![]() |
Windows Live® Search Results
Windows Live® Search Results Page 2 of 2
Article Outline
Irish (Gaeilge) is the native Celtic language of Ireland. Whereas the British Celts of Britain came under the rule of Rome, the Gaels of Ireland did not. The only ancient evidence for their language is in the form of placenames and tribal names in Classical geographical texts. Their own record begins with short inscriptions in the so-called ogham alphabet, found on standing stones dating apparently from the 3rd to 5th centuries ad. Irish is the earliest and best attested of the medieval Celtic literatures. Writing came with Christianity, and a literature emerged in which traditional oral material was committed to vellum, and Christian literary expression made the leap from Latin to the vernacular. Irish absorbed linguistic input from Norse and Norman invaders (9th and 12th century respectively). More far-reaching were the linguistic effects of the 16th-17th century reconquest of Ireland in the time of Henry VIII, Elizabeth I, and James I, which involved large-scale plantations of English speakers and the creation of an anglophone Protestant overclass. This transformed Irish into a predominantly peasant, Catholic language, strongest in the poorest parts of the country—an identity reinforced by famine and emigration, which bore most heavily on the Irish-speaking parts of the country. The rise of nationalism in the later 19th century gave Irish new status as a symbol of nationhood, and it was enshrined as the “first national language” in the Irish constitution after independence. While the traditional Gaelic-speaking areas (Gaeltachtaí) of Munster, Connemara, and Donegal have been slowly shrinking under economic and social pressures, Irish continues to be learned and studied, and possesses a powerful cultural significance and literary value.
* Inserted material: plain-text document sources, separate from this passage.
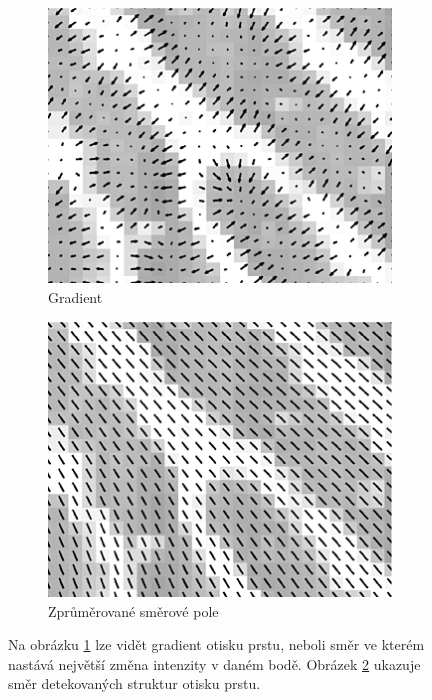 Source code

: \begin{figure}[h]\centering
    \centering
    \begin{subfigure}{0.45\textwidth}
    \includegraphics[width=0.9\linewidth]{obrazky-figures/gradient1.png}\hfill
    \caption{Gradient}
    \label{gd_a}
    \end{subfigure}
    \begin{subfigure}{0.45\textwidth}
    \includegraphics[width=0.9\linewidth]{obrazky-figures/gradient2.png}\hfill
    \caption{Zprůměrované směrové pole}
    \label{gd_b}
    \end{subfigure}
    \caption{Na obrázku \ref{gd_a} lze vidět gradient otisku prstu, neboli směr ve kterém nastává největší změna intenzity v daném bodě. Obrázek \ref{gd_b} ukazuje směr detekovaných struktur otisku prstu\protect\footnotemark{}.}
    \label{gradient_directional}
\end{figure}

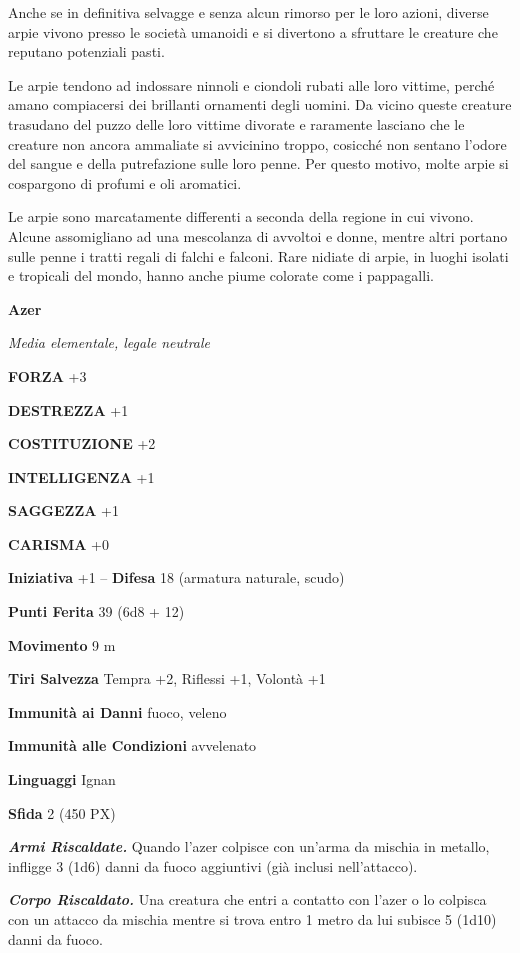 \begin{multicols}{2}
Anche se in definitiva selvagge e senza alcun rimorso per le loro azioni, diverse arpie vivono presso le società umanoidi e si divertono a sfruttare le creature che reputano potenziali pasti.

Le arpie tendono ad indossare ninnoli e ciondoli rubati alle loro vittime, perché amano compiacersi dei brillanti ornamenti degli uomini. Da vicino queste creature trasudano del puzzo delle loro vittime divorate e raramente lasciano che le creature non ancora ammaliate si avvicinino troppo, cosicché non sentano l'odore del sangue e della putrefazione sulle loro penne. Per questo motivo, molte arpie si cospargono di profumi e oli aromatici.

Le arpie sono marcatamente differenti a seconda della regione in cui vivono. Alcune assomigliano ad una mescolanza di avvoltoi e donne, mentre altri portano sulle penne i tratti regali di falchi e falconi. Rare nidiate di arpie, in luoghi isolati e tropicali del mondo, hanno anche piume colorate come i pappagalli.

\medskip{}\textbf{Azer}

\textit{Media elementale, legale neutrale}

\textbf{FORZA} +3

\textbf{DESTREZZA} +1

\textbf{COSTITUZIONE} +2

\textbf{INTELLIGENZA} +1

\textbf{SAGGEZZA} +1

\textbf{CARISMA} +0

\textbf{Iniziativa} +1 -- \textbf{Difesa} 18 (armatura naturale, scudo)

\textbf{Punti Ferita} 39 (6d8 + 12)

\textbf{Movimento} 9 m

\textbf{Tiri Salvezza} Tempra +2, Riflessi +1, Volontà +1

\textbf{Immunità ai Danni} fuoco, veleno

\textbf{Immunità alle Condizioni} avvelenato

\textbf{Linguaggi} Ignan

\textbf{Sfida} 2 (450 PX)

\textit{\textbf{Armi Riscaldate.}} Quando l'azer colpisce con un'arma da mischia in metallo, infligge 3 (1d6) danni da fuoco aggiuntivi (già inclusi nell'attacco).

\textit{\textbf{Corpo Riscaldato.}} Una creatura che entri a contatto con l'azer o lo colpisca con un attacco da mischia mentre si trova entro 1 metro da lui subisce 5 (1d10) danni da fuoco.


\end{multicols}
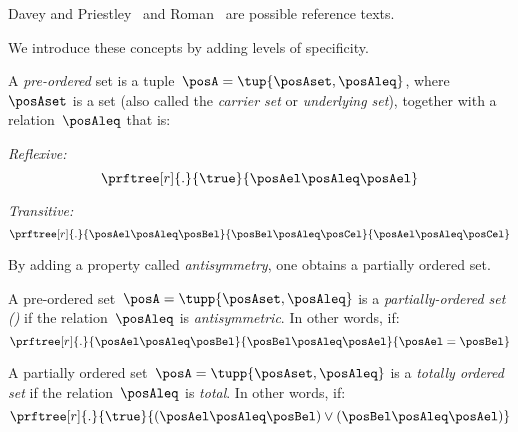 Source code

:Davey and Priestley~\cite{davey02} and Roman~\cite{roman08} are possible reference texts.

We introduce these concepts by adding levels of specificity.

\begin{definition}
    \label{def:preorder}
    A \emph{pre-ordered} set is a tuple~$\posA = \tup{\posAset,\posAleq}$, where~$\posAset$ is a set (also called the \emph{carrier set} or \emph{underlying set}), together with a relation~$\posAleq$ that is:
    \begin{compactitem}
        \item \emph{Reflexive:}
        \begin{equation}
            \prftree[r]{.}{\true}{\posAel \posAleq \posAel}
        \end{equation}
        \item \emph{Transitive:}
        \begin{equation}
            \prftree[r]{.}{\posAel \posAleq \posBel}{\posBel \posAleq \posCel}{\posAel \posAleq \posCel}
        \end{equation}
    \end{compactitem}
\end{definition}
By adding a property called \emph{antisymmetry}, one obtains a partially ordered set.
\begin{ctdefinition}
    \label{def:poset}
    A pre-ordered set~$\posA = \tupp{\posAset,\posAleq}$ is a \emph{partially-ordered set ()} if the relation~$\posAleq$ is \emph{antisymmetric}.
    In other words, if:
    \begin{equation}
        \prftree[r]{.}{\posAel \posAleq \posBel}{\posBel \posAleq \posAel}{\posAel = \posBel}
    \end{equation}
\end{ctdefinition}

\begin{ctdefinition}
    \label{def:total_order}
    A partially ordered set~$\posA = \tupp{\posAset,\posAleq}$ is a \emph{totally ordered set} if the relation~$\posAleq$ is \emph{total}.
    In other words, if:
    \begin{equation}
        \prftree[r]{.}{\true}{(\posAel \posAleq \posBel) \vee (\posBel \posAleq \posAel)}
    \end{equation}
\end{ctdefinition}

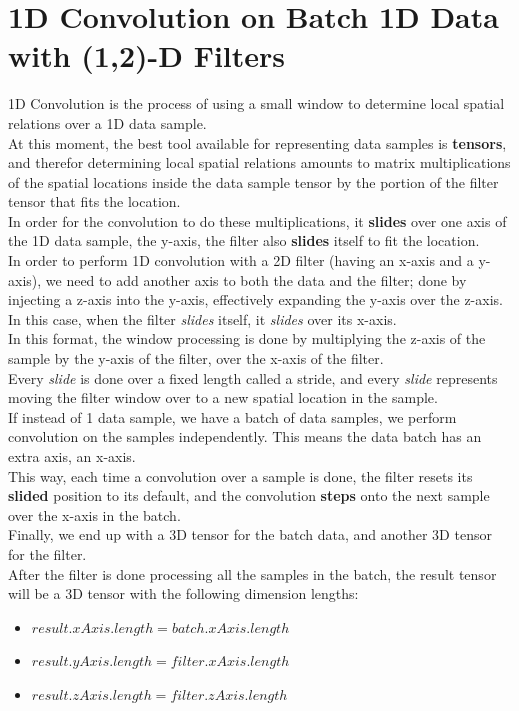 \documentclass[a4paper, 12pt]{report}
\begin{document}
\section{\textbf{1D Convolution on Batch 1D Data with (1,2)-D Filters}}
1D Convolution is the process of using a small window to determine local spatial relations over a 1D data sample.\\
At this moment, the best tool available for representing data samples is \textbf{tensors}, and therefor determining local spatial relations amounts to matrix multiplications of the spatial locations inside the data sample tensor by the portion of the filter tensor that fits the location.\\
In order for the convolution to do these multiplications, it \textbf{slides} over one axis of the 1D data sample, the y-axis, the filter also \textbf{slides} itself to fit the location.\\
In order to perform 1D convolution with a 2D filter (having an x-axis and a y-axis), we need to add another axis to both the data and the filter; done by injecting a z-axis into the y-axis, effectively expanding the y-axis over the z-axis. In this case, when the filter \textit{slides} itself, it \textit{slides} over its x-axis.\\
In this format, the window processing is done by multiplying the z-axis of the sample by the y-axis of the filter, over the x-axis of the filter.\\
Every \textit{slide} is done over a fixed length called a stride, and every \textit{slide} represents moving the filter window over to a new spatial location in the sample.\\
If instead of 1 data sample, we have a batch of data samples, we perform convolution on the samples independently. This means the data batch has an extra axis, an x-axis.\\
This way, each time a convolution over a sample is done, the filter resets its \textbf{slided} position to its default, and the convolution \textbf{steps} onto the next sample over the x-axis in the batch.\\
Finally, we end up with a 3D tensor for the batch data, and another 3D tensor for the filter.\\
After the filter is done processing all the samples in the batch, the result tensor will be a 3D tensor with the following dimension lengths:
\begin{itemize}[nosep]
	\item $ result.xAxis.length = batch.xAxis.length $
	\item $ result.yAxis.length = filter.xAxis.length $
	\item $ result.zAxis.length = filter.zAxis.length $
\end{itemize}
\end{document}
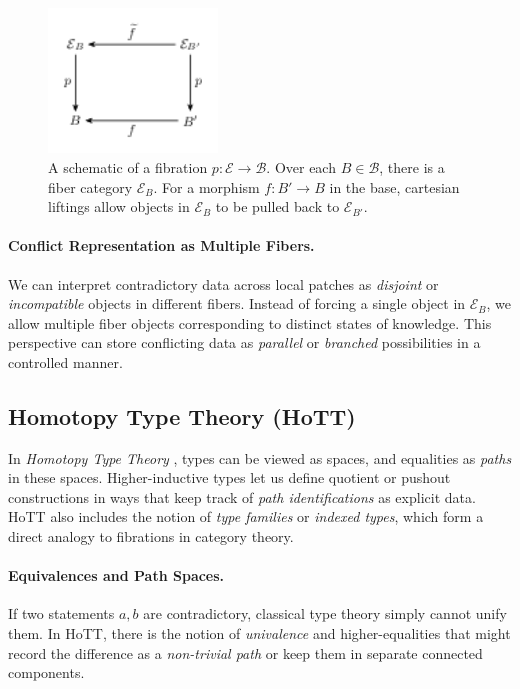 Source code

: \documentclass{article}
\begin{document}
\begin{figure}[ht]
\centering
\includegraphics[width=0.4\textwidth]{fibration_diagram.png}
\caption{A schematic of a fibration $p: \mathcal{E} \to \mathcal{B}$. Over each $B \in \mathcal{B}$, there is a fiber category $\mathcal{E}_B$. For a morphism $f: B' \to B$ in the base, cartesian liftings allow objects in $\mathcal{E}_B$ to be pulled back to $\mathcal{E}_{B'}$.}
\label{fig:fibration}
\end{figure}

\paragraph{Conflict Representation as Multiple Fibers.}
We can interpret contradictory data across local patches as \emph{disjoint} or \emph{incompatible} objects in different fibers. Instead of forcing a single object in $\mathcal{E}_B$, we allow multiple fiber objects corresponding to distinct states of knowledge. This perspective can store conflicting data as \emph{parallel} or \emph{branched} possibilities in a controlled manner.

\subsection{Homotopy Type Theory (HoTT)}

In \emph{Homotopy Type Theory} \citep{hottbook}, types can be viewed as spaces, and equalities as \emph{paths} in these spaces. Higher-inductive types let us define quotient or pushout constructions in ways that keep track of \emph{path identifications} as explicit data. HoTT also includes the notion of \emph{type families} or \emph{indexed types}, which form a direct analogy to fibrations in category theory.

\paragraph{Equivalences and Path Spaces.}
If two statements $a, b$ are contradictory, classical type theory simply cannot unify them. In HoTT, there is the notion of \emph{univalence} and higher-equalities that might record the difference as a \emph{non-trivial path} or keep them in separate connected components.
\end{document}
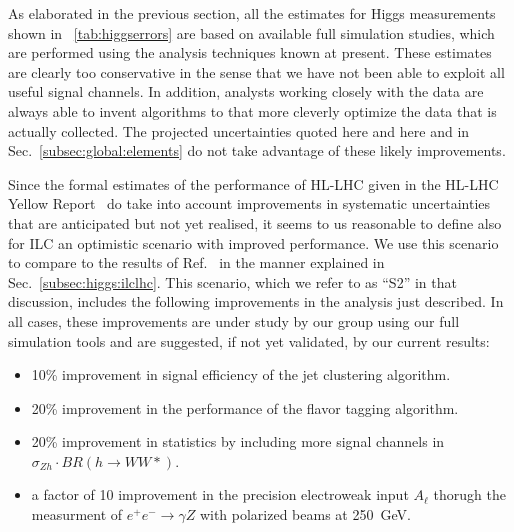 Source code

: 







As elaborated in the previous section, all the estimates for Higgs measurements shown in
~\ref{tab:higgserrors} are based on available full simulation studies, which are performed using the analysis
techniques known at present. These estimates are clearly too
conservative in the sense that we have not been able to exploit all
useful signal channels.  In addition, analysts working closely with
the data are always able to invent algorithms to that more cleverly
optimize the data that is actually collected.   The projected
uncertainties  quoted here and
here and in Sec.~\ref{subsec:global:elements} do not take advantage of
these  likely improvements.

Since the formal estimates of the performance of HL-LHC given in the
HL-LHC Yellow Report~\cite{Cepeda:2019klc} do take into account
improvements in systematic uncertainties that are anticipated but not
yet realised, it seems to us reasonable to define also for ILC an
optimistic scenario with improved performance.   We use this scenario
to compare to the results of Ref.~\cite{Cepeda:2019klc} in the manner
explained in Sec.~\ref{subsec:higgs:ilclhc}.   This scenario, which we 
refer to as ``S2'' in that discussion, includes the following
improvements in the analysis just described.  In all cases, these
improvements are under study by our group using our full simulation
tools
and are  suggested, if not yet validated, by our current results: 
\begin{itemize}
\item 10\% improvement in signal efficiency of the  jet clustering algorithm.
\item 20\% improvement in the performance of the  flavor tagging algorithm. 
\item 20\% improvement in statistics by including more signal channels
  in  $\sigma_{Zh}\cdot BR(h\to WW*)$. 
\item a factor of 10 improvement in the precision electroweak input
  $A_{\ell}$ thorugh the measurment of $e^+e^-\to\gamma Z$ with
  polarized beams at 250~GeV.
\end{itemize}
Gaelic (Gàidhlig) seems to have been taken to the West Highlands of Scotland by colonists from Ireland as part of a movement that also gave rise to Irish colonial activity in Cornwall, Wales, the Isle of Man, and south-western Scotland in the late Roman period (4th-6th centuries ad). The language of these Gaelic speakers (known as Scotti by their neighbours the Picts, Britons, and Angles) predominated throughout Scotland north of the Forth-Clyde line by the 9th century, and, when their kings asserted their power in southern Scotland, Gaelic became briefly the prestige language of the whole of Scotland (11th century). The Normanization of the Scottish court (12th century) put Gaelic into decline, and by the late Middle Ages it could be regarded as the language of the Highlands. Highland support for the Jacobite cause led to anti-Gaelic measures in the 18th century, and emigration emptied the Highlands in the 19th century. As a result of this retreat, Gaelic is today the native language of the indigenous population of the Western Isles and north-western seaboard of the Scottish Highlands, and of a scatter of Gaelic communities in the cities and overseas (for example in Nova Scotia). The total number of speakers had declined by the time of the 1991 census to around 80,000. Ten years later the census figures showed a worrying 11 per cent drop in speakers, to 58,650. However, this decline is most likely to be caused by the deaths of older speakers. The language is officially supported (though not legally entrenched), and Gaelic-medium and bilingual schooling is provided by the education system, with the aim of creating a secure place for Gaelic within a stable bilingual system. During the early centuries, Scottish Gaelic and Irish shared the same literary tradition, and the shared inheritance remained important until modern times. The first printed book to appear in Gaelic Scotland was the Book of Common Order (1567), and religion drove early publishing until the mid-18th century, when the first anthology of Scottish Gaelic verse was printed. Modern publishing in Scottish Gaelic is small by comparison with Wales and Ireland, but contains some distinguished writing, especially in poetry.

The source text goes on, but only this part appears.